En juin 1999, aux Etats-Unis, à la suite de la survenue de 15 cas d'invagination intestinale aiguë après vaccination contre le rotavirus, le programme d'immunisation en trois injections (à 2, 4 et 6 mois) a été interrompu. Les autorités demandaient de plus amples investigations sur l'association temporelle entre la première dose de vaccin et l'accident intestinal. Le risque relatif (RR) d'invagination dans les 3 à 7 jours suivant l'injection avait été estimé à 20 pour les 15 cas déclarés. Au total, du début de la campagne (octobre 1998) à son interruption (juillet 1999), 1,5 million de doses du vaccin Rotashield (vaccin à virus vivant atténué développé par la laboratoire Wyeth) ont été administrées.
Avec le recul, une analyse " écologique "
Bien que plusieurs études (cas-témoin et rétrospectives de cohorte) aient depuis cette date montré que le risque relatif d'invagination avait été largement surestimé, le Rotashield, qui a gardé sa licence, ne peut toujours pas être utilisé.
Le recul dont on dispose aujourd'hui permet de faire une analyse « écologique », c'est-à-dire en conditions réelles de la survenue des cas d'invagination intestinale. L'étude publiée cette semaine, dans le « Lancet », par le très sérieux Institut national de la santé de Bethesda, a donc tenté d'évaluer le plus objectivement possible ce risque. En pratique, le travail rétrospectif des épidémiologistes a consisté à rechercher toutes les hospitalisations d'enfants de moins de 1 an pour invagination intestinale, de 1993 à 1999 et dans 10 Etats américains sélectionnés. Tous les dossiers médicaux mentionnant le diagnostic d'invagination intestinale ont été retenus. D'après le nombre de doses administrées dans les états concernés, la proportion d'enfants vaccinés contre le rétrovirus a été estimée à 28 % (n = 304 347).
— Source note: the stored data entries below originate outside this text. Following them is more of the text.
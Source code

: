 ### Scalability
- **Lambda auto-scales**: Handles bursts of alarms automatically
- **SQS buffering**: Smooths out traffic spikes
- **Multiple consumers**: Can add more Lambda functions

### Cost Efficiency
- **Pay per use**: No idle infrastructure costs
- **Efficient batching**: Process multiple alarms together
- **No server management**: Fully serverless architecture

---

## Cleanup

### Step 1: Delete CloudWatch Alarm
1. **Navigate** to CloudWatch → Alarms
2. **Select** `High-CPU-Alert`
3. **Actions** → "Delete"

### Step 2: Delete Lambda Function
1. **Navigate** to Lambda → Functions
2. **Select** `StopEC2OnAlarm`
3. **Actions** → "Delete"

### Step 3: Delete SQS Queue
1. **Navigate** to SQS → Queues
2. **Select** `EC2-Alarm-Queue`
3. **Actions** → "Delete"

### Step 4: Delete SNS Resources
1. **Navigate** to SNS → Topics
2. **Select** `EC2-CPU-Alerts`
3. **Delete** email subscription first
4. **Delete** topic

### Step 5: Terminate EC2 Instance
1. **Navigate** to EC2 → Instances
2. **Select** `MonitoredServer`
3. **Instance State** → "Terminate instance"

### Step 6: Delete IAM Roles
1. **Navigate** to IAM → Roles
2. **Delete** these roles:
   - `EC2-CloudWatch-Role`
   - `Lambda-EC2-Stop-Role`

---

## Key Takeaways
Au total, 2 647 dossiers médicaux d'invagination d'enfants de moins de 1 an ont été analysés dont 254 durant la période de couverture vaccinale, contre 296 durant les périodes d'observations précédentes. En revanche, chez les enfants âgés de 45 j à 210 j, susceptibles d'avoir reçu une première dose de vaccin, une augmentation de 4 % (non significative) du nombre d'admissions pour invagination a été constatée. Dans cette tranche d'âge des 6 semaines/6 mois, l'augmentation du nombre de cas d'invaginations reste inférieure à l'augmentation théorique de 23 %, retenue par le CDC pour interrompre la vaccination.
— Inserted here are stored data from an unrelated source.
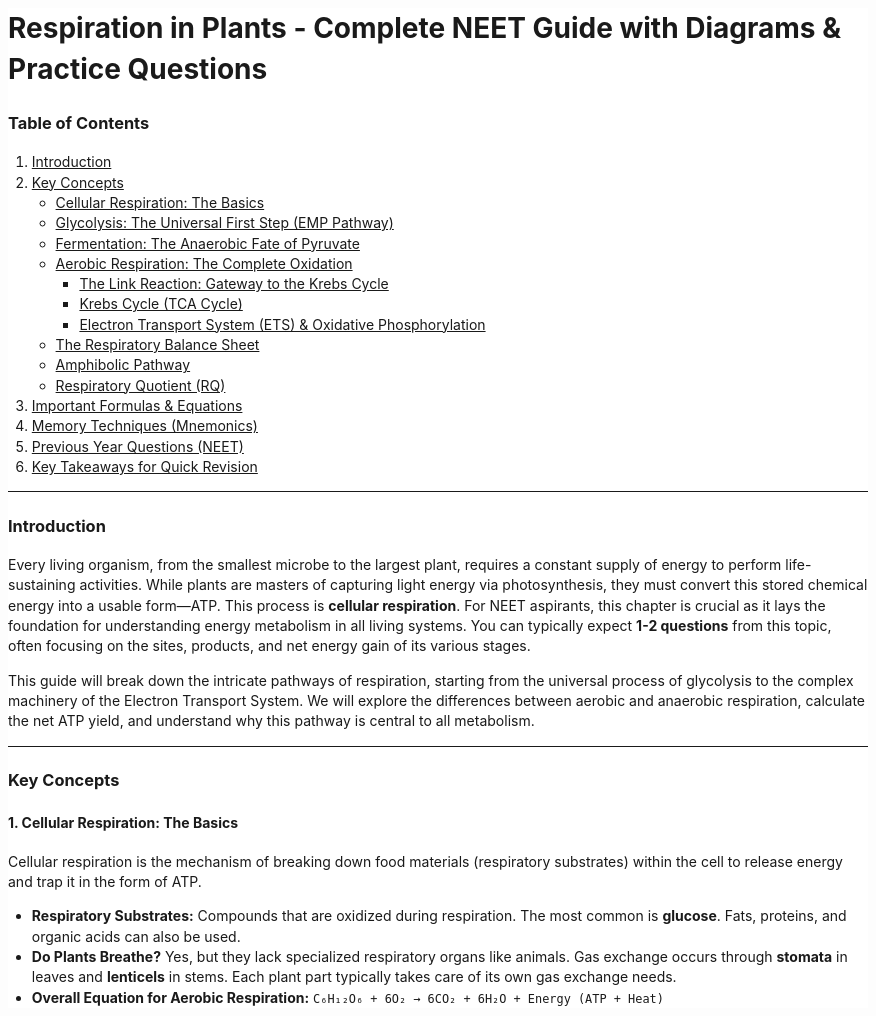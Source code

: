 # Respiration in Plants - Complete NEET Guide with Diagrams & Practice Questions

### Table of Contents

1.  [Introduction](#introduction)
2.  [Key Concepts](#key-concepts)
    *   [Cellular Respiration: The Basics](#1-cellular-respiration-the-basics)
    *   [Glycolysis: The Universal First Step (EMP Pathway)](#2-glycolysis-the-universal-first-step-emp-pathway)
    *   [Fermentation: The Anaerobic Fate of Pyruvate](#3-fermentation-the-anaerobic-fate-of-pyruvate)
    *   [Aerobic Respiration: The Complete Oxidation](#4-aerobic-respiration-the-complete-oxidation)
        *   [The Link Reaction: Gateway to the Krebs Cycle](#the-link-reaction-gateway-to-the-krebs-cycle)
        *   [Krebs Cycle (TCA Cycle)](#krebs-cycle-tca-cycle)
        *   [Electron Transport System (ETS) & Oxidative Phosphorylation](#electron-transport-system-ets--oxidative-phosphorylation)
    *   [The Respiratory Balance Sheet](#5-the-respiratory-balance-sheet)
    *   [Amphibolic Pathway](#6-amphibolic-pathway)
    *   [Respiratory Quotient (RQ)](#7-respiratory-quotient-rq)
3.  [Important Formulas & Equations](#important-formulas--equations)
4.  [Memory Techniques (Mnemonics)](#memory-techniques-mnemonics)
5.  [Previous Year Questions (NEET)](#previous-year-questions-neet)
6.  [Key Takeaways for Quick Revision](#key-takeaways-for-quick-revision)

---

### Introduction

Every living organism, from the smallest microbe to the largest plant, requires a constant supply of energy to perform life-sustaining activities. While plants are masters of capturing light energy via photosynthesis, they must convert this stored chemical energy into a usable form—ATP. This process is **cellular respiration**. For NEET aspirants, this chapter is crucial as it lays the foundation for understanding energy metabolism in all living systems. You can typically expect **1-2 questions** from this topic, often focusing on the sites, products, and net energy gain of its various stages.

This guide will break down the intricate pathways of respiration, starting from the universal process of glycolysis to the complex machinery of the Electron Transport System. We will explore the differences between aerobic and anaerobic respiration, calculate the net ATP yield, and understand why this pathway is central to all metabolism.

---

### Key Concepts

#### 1. Cellular Respiration: The Basics

Cellular respiration is the mechanism of breaking down food materials (respiratory substrates) within the cell to release energy and trap it in the form of ATP.

*   **Respiratory Substrates:** Compounds that are oxidized during respiration. The most common is **glucose**. Fats, proteins, and organic acids can also be used.
*   **Do Plants Breathe?** Yes, but they lack specialized respiratory organs like animals. Gas exchange occurs through **stomata** in leaves and **lenticels** in stems. Each plant part typically takes care of its own gas exchange needs.
*   **Overall Equation for Aerobic Respiration:**
    `C₆H₁₂O₆ + 6O₂ → 6CO₂ + 6H₂O + Energy (ATP + Heat)`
Plusieurs sources de biais
Comment, dans ce cas, expliquer un tel paradoxe ? Les investigateurs avancent plusieurs sources de biais. La première est que l'incidence accrue des invaginations après vaccination peut être associée à un risque moindre plus tardivement. Il est également possible, comme cela a été avancé, que les souche sauvages de rotavirus augmentent le risque d'invagination chez des enfants non vaccinés. Enfin, la vaccination ne fait peut-être que faciliter une sensibilité sous-jacente à l'invagination, d'où une fréquence accrue chez le petit enfant et moindre chez l'enfant plus grand.
Ces explications qui ont le mérite d'exister ne sont pas pour satisfaire le Pr Hall, unité d'épidémiologie des maladies infectieuses de Londres. Dans un éditorial sévère, le spécialiste britannique fait remarquer que la question n'était pas de faire le lien entre la vaccination et l'invagination intestinale, mais de le quantifier. Or, comment faire une telle analyse, quand le taux de couverture d'un Etat à un autre varie de 17 % à 62 % et qu'il y a autant de sujets exposés au rotavirus que de sujets non exposés (si l'on considère que l'infection sauvage peut être un facteur déclenchant). De nombreux autres facteurs n'ont pas été pris en considération tels que l'origine sociale des enfants. En effet, comparativement à la population pédiatrique totale, un enfant de race blanche issu d'une famille aisée a moins de risque de faire une invagination intestinale. Enfin et surtout, le fait qu'il n'y ait pas eu de confirmation du diagnostic de l'invagination ni du statut vaccinal de l'enfant ne permet pas de tirer des conclusions définitives.
L. Simonsen et coll., « The Lancet », vol. 358, 13 octobre 2001.